Saved entries:
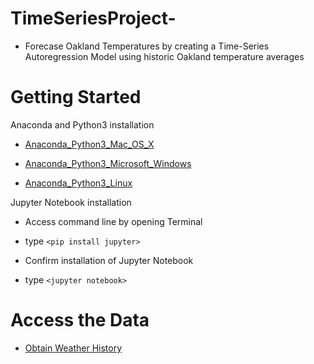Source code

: # TimeSeriesProject-
- Forecase Oakland Temperatures by creating a Time-Series Autoregression Model using historic Oakland temperature averages
# Getting Started
Anaconda and Python3 installation

- [Anaconda_Python3_Mac_OS_X](https://www.anaconda.com/download/#macos)

- [Anaconda_Python3_Microsoft_Windows](https://www.anaconda.com/download/#macos)

- [Anaconda_Python3_Linux](https://www.anaconda.com/download/#macos)

Jupyter Notebook installation

- Access command line by opening Terminal

- type `<pip install jupyter>`

- Confirm installation of Jupyter Notebook 

- type `<jupyter notebook>`

# Access the Data

- [Obtain Weather History](https://www.wunderground.com/history/airport/KOAK/2013/12/5/CustomHistory.html?&reqdb.zip=&reqdb.magic=&reqdb.wmo=)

DIRECTIONS FOR THIS TASK: Copy out each line of the data where the string "type" appears.

TASK SOLUTION:
- type `<pip install jupyter>`
- type `<jupyter notebook>`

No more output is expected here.